Results and discussion

Test results
Vehicle controls validity:
Positive controls validity:
Additional information on results:
- Dose range: 100 - 500 mg /kg
- Solubility: soluble
- Clinical signs of toxicity in test animals: apathy, black discoloration of hairless parts of skin, staggering gait, sternal recumbency, spasm, difficulty in breathing and eyelids stuck together. In addition, 1 of 5 animals died in the 150 mg/kg group and 5 of 5 animals diedin the 250 and 500 mg/kg groups.
- Harvest times: 48 hours

- Induction of micronuclei (for Micronucleus assay): no
- Ratio of PCE/NCE (for Micronucleus assay): see table
- Appropriateness of dose levels and route: intrapreitoneal administration secured target tissue exposure; the dose showed clear signs of systemic toxicity (mortality) in a preliminary test.

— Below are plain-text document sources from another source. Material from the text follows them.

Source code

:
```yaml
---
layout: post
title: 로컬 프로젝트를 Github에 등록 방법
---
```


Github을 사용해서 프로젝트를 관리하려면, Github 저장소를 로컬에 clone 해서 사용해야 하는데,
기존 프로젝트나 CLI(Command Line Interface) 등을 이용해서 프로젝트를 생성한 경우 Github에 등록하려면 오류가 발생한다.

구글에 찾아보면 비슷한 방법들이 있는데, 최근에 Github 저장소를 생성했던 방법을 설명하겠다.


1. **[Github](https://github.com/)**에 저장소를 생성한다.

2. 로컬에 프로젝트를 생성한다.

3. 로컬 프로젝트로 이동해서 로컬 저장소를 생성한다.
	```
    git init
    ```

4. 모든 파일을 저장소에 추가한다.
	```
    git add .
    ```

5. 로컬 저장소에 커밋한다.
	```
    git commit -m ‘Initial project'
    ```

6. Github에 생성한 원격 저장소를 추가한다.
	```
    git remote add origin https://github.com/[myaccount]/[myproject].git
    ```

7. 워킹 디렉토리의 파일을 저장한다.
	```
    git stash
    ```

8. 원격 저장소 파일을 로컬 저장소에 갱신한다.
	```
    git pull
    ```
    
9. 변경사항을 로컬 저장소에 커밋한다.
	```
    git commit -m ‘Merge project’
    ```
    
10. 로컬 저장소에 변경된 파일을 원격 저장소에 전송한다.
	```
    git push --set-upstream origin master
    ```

Any other information on results incl. tables

Results of micronucleus test with the substance after acute peritoneal treatment with 150 mg/kg bw


 Number of

evaluated PCE

 NCE/1000 PCE

Micronucelated cells

per 1000 NCE

 Micronucleated cells

per 1000 PCE

 negative control   10000

 1056 ± 386

 1,2 ± 1,2  1,3 ± 0,7
 test 16 hours   10000  2370 ± 258  1,2 ± 1,0  1,6 ± 1,6
 test 24 hours   10000  1537 ± 593  1,1 ± 0,8  2,0 ± 1,7
 test 48 hours   10000  1733 ± 1012  0,5 ± 0,7  1,6 ± 0,9
 positive control   10000  674 ± 232  0,4 ± 0,8  14,9 ± 9,8

Applicant's summary and conclusion

The test item did not cause the formation of micronuclei in mice in vivo.
Executive summary:


The test material was examined in mice in vivo for the formation of micronucleated erythrocytes.

Male as well as female mice were treated by intraperitoneal injection with 150 mg/kg bw.

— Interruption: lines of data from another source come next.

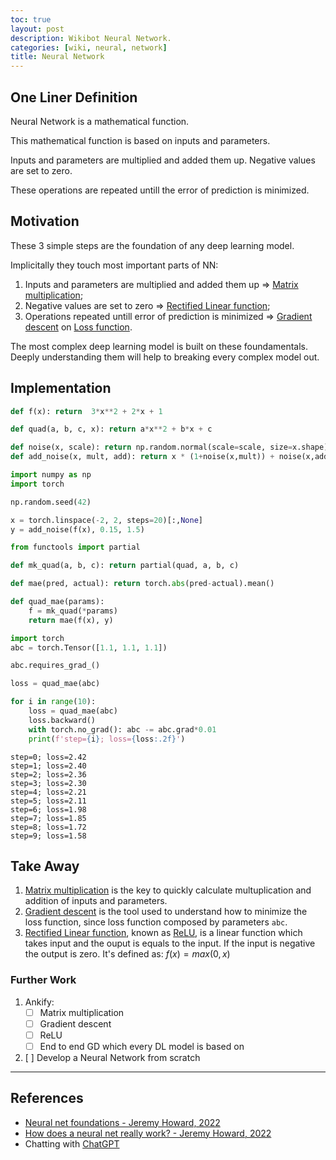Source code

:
 ```yaml
---
toc: true
layout: post
description: Wikibot Neural Network.
categories: [wiki, neural, network]
title: Neural Network
---
```


## One Liner Definition
Neural Network is a mathematical function. 

This mathematical function is based on inputs and parameters.

Inputs and parameters are multiplied and added them up. Negative values are set to zero.

These operations are repeated untill the error of prediction is minimized.

## Motivation

These 3 simple steps are the foundation of any deep learning model.

Implicitally they touch most important parts of NN:
1. Inputs and parameters are multiplied and added them up => [Matrix multiplication]();
2. Negative values are set to zero => [Rectified Linear function]();
3. Operations repeated untill error of prediction is minimized => [Gradient descent]() on [Loss function]().

The most complex deep learning model is built on these foundamentals. Deeply understanding them will help to breaking every complex model out.

## Implementation


```python
def f(x): return  3*x**2 + 2*x + 1
```


```python
def quad(a, b, c, x): return a*x**2 + b*x + c
```


```python
def noise(x, scale): return np.random.normal(scale=scale, size=x.shape)
def add_noise(x, mult, add): return x * (1+noise(x,mult)) + noise(x,add)
```


```python
import numpy as np
import torch

np.random.seed(42)

x = torch.linspace(-2, 2, steps=20)[:,None]
y = add_noise(f(x), 0.15, 1.5)
```


```python
from functools import partial

def mk_quad(a, b, c): return partial(quad, a, b, c)
```


```python
def mae(pred, actual): return torch.abs(pred-actual).mean()
```


```python
def quad_mae(params):
    f = mk_quad(*params)
    return mae(f(x), y)
```


```python
import torch
abc = torch.Tensor([1.1, 1.1, 1.1])
```


```python
abc.requires_grad_()

loss = quad_mae(abc)
```


```python
for i in range(10):
    loss = quad_mae(abc)
    loss.backward()
    with torch.no_grad(): abc -= abc.grad*0.01
    print(f'step={i}; loss={loss:.2f}')
```

    step=0; loss=2.42
    step=1; loss=2.40
    step=2; loss=2.36
    step=3; loss=2.30
    step=4; loss=2.21
    step=5; loss=2.11
    step=6; loss=1.98
    step=7; loss=1.85
    step=8; loss=1.72
    step=9; loss=1.58


## Take Away

1. [Matrix multiplication]() is the key to quickly calculate multuplication and addition of inputs and parameters.
2. [Gradient descent]() is the tool used to understand how to minimize the loss function, since loss function composed by parameters ``abc``.
3. [Rectified Linear function](), known as [ReLU](), is a linear function which takes input and the ouput is equals to the input. If the input is negative the output is zero. It's defined as: $f(x) = max(0, x)$

### Further Work
1. Ankify:
    - [ ] Matrix multiplication
    - [ ] Gradient descent
    - [ ] ReLU
    - [ ] End to end GD which every DL model is based on
2. [ ] Develop a Neural Network from scratch

---
## References
- [Neural net foundations - Jeremy Howard, 2022](https://course.fast.ai/Lessons/lesson3.html)
- [How does a neural net really work? - Jeremy Howard, 2022](https://www.kaggle.com/code/jhoward/how-does-a-neural-net-really-work)
- Chatting with [ChatGPT](https://chat.openai.com/)
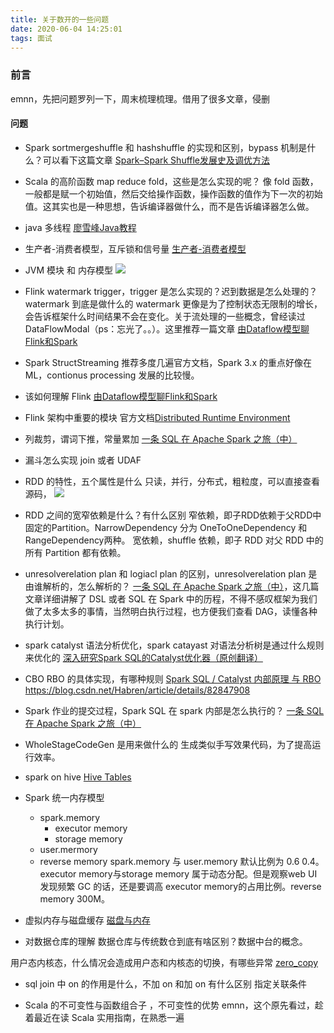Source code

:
 ```yaml
---
title: 关于数开的一些问题
date: 2020-06-04 14:25:01
tags: 面试
---
```

### 前言
emnn，先把问题罗列一下，周末梳理梳理。借用了很多文章，侵删
<!--more-->

#### 问题
- Spark sortmergeshuffle 和 hashshuffle 的实现和区别，bypass 机制是什么？可以看下这篇文章 [Spark–Spark Shuffle发展史及调优方法](https://www.jianshu.com/p/6f55b8412f03)

- Scala 的高阶函数 map reduce fold，这些是怎么实现的呢？
像 fold 函数，一般都是赋一个初始值，然后交给操作函数，操作函数的值作为下一次的初始值。这其实也是一种思想，告诉编译器做什么，而不是告诉编译器怎么做。

- java 多线程 [廖雪峰Java教程](https://www.liaoxuefeng.com/wiki/1252599548343744/1255943750561472)

- 生产者-消费者模型，互斥锁和信号量
[生产者-消费者模型](https://github.com/CyC2018/CS-Notes/blob/master/notes/%E8%AE%A1%E7%AE%97%E6%9C%BA%E6%93%8D%E4%BD%9C%E7%B3%BB%E7%BB%9F%20-%20%E8%BF%9B%E7%A8%8B%E7%AE%A1%E7%90%86.md)

- JVM 模块 和 内存模型
![](https://pic4.zhimg.com/80/v2-d345bf5412825d79cc342a0f0e274677_1440w.jpg)

- Flink watermark trigger，trigger 是怎么实现的？迟到数据是怎么处理的？watermark 到底是做什么的
watermark 更像是为了控制状态无限制的增长，会告诉框架什么时间结果不会在变化。关于流处理的一些概念，曾经读过 DataFlowModal（ps：忘光了。。）。这里推荐一篇文章 [由Dataflow模型聊Flink和Spark](https://zhuanlan.zhihu.com/p/61355244)

- Spark StructStreaming
推荐多度几遍官方文档，Spark 3.x 的重点好像在 ML，contionus processing 发展的比较慢。

- 该如何理解 Flink
[由Dataflow模型聊Flink和Spark](https://zhuanlan.zhihu.com/p/61355244)

- Flink 架构中重要的模块
官方文档[Distributed Runtime Environment](https://ci.apache.org/projects/flink/flink-docs-release-1.9/concepts/runtime.html)

- 列裁剪，谓词下推，常量累加
[一条 SQL 在 Apache Spark 之旅（中）](https://www.iteblog.com/archives/2562.html)

- 漏斗怎么实现
join 或者 UDAF

- RDD 的特性，五个属性是什么
只读，并行，分布式，粗粒度，可以直接查看源码，
![](https://tva1.sinaimg.cn/large/00831rSTly1gd46hfy7xgj313w0nugsi.jpg)


- RDD 之间的宽窄依赖是什么？有什么区别
窄依赖，即子RDD依赖于父RDD中固定的Partition。NarrowDependency 分为 OneToOneDependency 和 RangeDependency两种。
宽依赖，shuffle 依赖，即子 RDD 对父 RDD 中的所有 Partition 都有依赖。

- unresolverelation plan 和 logiacl plan 的区别，unresolverelation plan 是由谁解析的，怎么解析的？
[一条 SQL 在 Apache Spark 之旅（中）](https://www.iteblog.com/archives/2562.html)，这几篇文章详细讲解了 DSL 或者 SQL 在 Spark 中的历程，不得不感叹框架为我们做了太多太多的事情，当然明白执行过程，也方便我们查看 DAG，读懂各种执行计划。

- spark catalyst 语法分析优化，spark catayast 对语法分析树是通过什么规则来优化的
[深入研究Spark SQL的Catalyst优化器（原创翻译）](https://www.cnblogs.com/shishanyuan/p/8455786.html)

- CBO RBO 的具体实现，有哪种规则
[Spark SQL / Catalyst 内部原理 与 RBO](http://www.jasongj.com/spark/rbo/)
https://blog.csdn.net/Habren/article/details/82847908

- Spark 作业的提交过程，Spark SQL 在 spark 内部是怎么执行的？
[一条 SQL 在 Apache Spark 之旅（中）](https://www.iteblog.com/archives/2562.html)

- WholeStageCodeGen 是用来做什么的
生成类似手写效果代码，为了提高运行效率。

- spark on hive
[Hive Tables](https://spark.apache.org/docs/latest/sql-data-sources-hive-tables.html)

- Spark 统一内存模型
	- spark.memory
		- executor memory
		- storage memory
	- user.mermory
	- reverse memory
spark.memory 与 user.memory 默认比例为 0.6 0.4。executor memory与storage memory 属于动态分配。但是观察web UI 发现频繁 GC 的话，还是要调高 executor memory的占用比例。reverse memory 300M。

- 虚拟内存与磁盘缓存
[磁盘与内存](https://flyraty.github.io/2020/05/07/%E7%A3%81%E7%9B%98%E4%B8%8E%E5%86%85%E5%AD%98/#more)

- 对数据仓库的理解
数据仓库与传统数仓到底有啥区别？数据中台的概念。

用户态内核态，什么情况会造成用户态和内核态的切换，有哪些异常
[zero_copy](https://flyraty.github.io/2020/05/07/zero-copy/)

- sql join 中 on 的作用是什么，不加 on 和加 on 有什么区别
指定关联条件

- Scala 的不可变性与函数组合子 ，不可变性的优势
emnn，这个原先看过，趁着最近在读 Scala 实用指南，在熟悉一遍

The dose range was 0 (vehicle), 100 to 500 mg/kg bw in a preliminary test and 150 mg/kg bw in the main study. Cyclophosphamide was used as a positive control. Cells were harvested 16, 24 and 40 hours after treatment.


Positive as well as negative controls gave the expected results.

Toxicity was noted at doses of 150 mg/kg bw and above.

No increases of micronucleated cells were observed. The test item is not considered clastogenic in this test.